/---

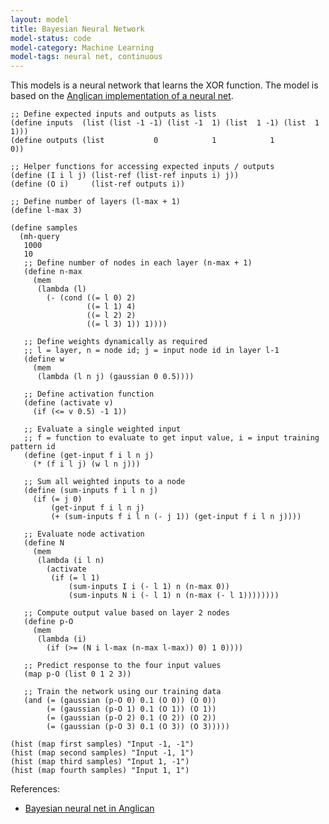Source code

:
 ```yaml
---
layout: model
title: Bayesian Neural Network
model-status: code
model-category: Machine Learning
model-tags: neural net, continuous
---
```


This models is a neural network that learns the XOR function. The model is based on the [Anglican implementation of a neural net](http://www.robots.ox.ac.uk/~fwood/anglican/examples/neural_net/).

    ;; Define expected inputs and outputs as lists
    (define inputs  (list (list -1 -1) (list -1  1) (list  1 -1) (list  1  1)))
    (define outputs (list           0            1            1            0))
    
    ;; Helper functions for accessing expected inputs / outputs
    (define (I i l j) (list-ref (list-ref inputs i) j))
    (define (O i)     (list-ref outputs i))
    
    ;; Define number of layers (l-max + 1)
    (define l-max 3)
    
    (define samples
      (mh-query 
       1000
       10
       ;; Define number of nodes in each layer (n-max + 1)
       (define n-max
         (mem
          (lambda (l)
            (- (cond ((= l 0) 2)
                     ((= l 1) 4)
                     ((= l 2) 2)
                     ((= l 3) 1)) 1))))
    
       ;; Define weights dynamically as required
       ;; l = layer, n = node id; j = input node id in layer l-1
       (define w
         (mem
          (lambda (l n j) (gaussian 0 0.5))))
    
       ;; Define activation function
       (define (activate v)
         (if (<= v 0.5) -1 1))
    
       ;; Evaluate a single weighted input
       ;; f = function to evaluate to get input value, i = input training pattern id
       (define (get-input f i l n j)
         (* (f i l j) (w l n j)))
    
       ;; Sum all weighted inputs to a node
       (define (sum-inputs f i l n j)
         (if (= j 0)
             (get-input f i l n j)
             (+ (sum-inputs f i l n (- j 1)) (get-input f i l n j))))
    
       ;; Evaluate node activation
       (define N
         (mem
          (lambda (i l n)
            (activate
             (if (= l 1)
                 (sum-inputs I i (- l 1) n (n-max 0))
                 (sum-inputs N i (- l 1) n (n-max (- l 1))))))))
    
       ;; Compute output value based on layer 2 nodes
       (define p-O
         (mem
          (lambda (i)
            (if (>= (N i l-max (n-max l-max)) 0) 1 0))))
    
       ;; Predict response to the four input values
       (map p-O (list 0 1 2 3))
    
       ;; Train the network using our training data
       (and (= (gaussian (p-O 0) 0.1 (O 0)) (O 0))
            (= (gaussian (p-O 1) 0.1 (O 1)) (O 1))
            (= (gaussian (p-O 2) 0.1 (O 2)) (O 2))
            (= (gaussian (p-O 3) 0.1 (O 3)) (O 3)))))
    
    (hist (map first samples) "Input -1, -1")
    (hist (map second samples) "Input -1, 1")
    (hist (map third samples) "Input 1, -1")
    (hist (map fourth samples) "Input 1, 1")

References:

- [Bayesian neural net in Anglican](http://www.robots.ox.ac.uk/~fwood/anglican/examples/neural_net/)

\---

* _ACTIVITY_
The lines from the one containing "(hist (map fourth" through the last line of the material above are to be copied exactly, both ends included.

* _RESPONSE TO THIS EXERCISE_
    (hist (map fourth samples) "Input 1, 1")

References:

- [Bayesian neural net in Anglican](http://www.robots.ox.ac.uk/~fwood/anglican/examples/neural_net/)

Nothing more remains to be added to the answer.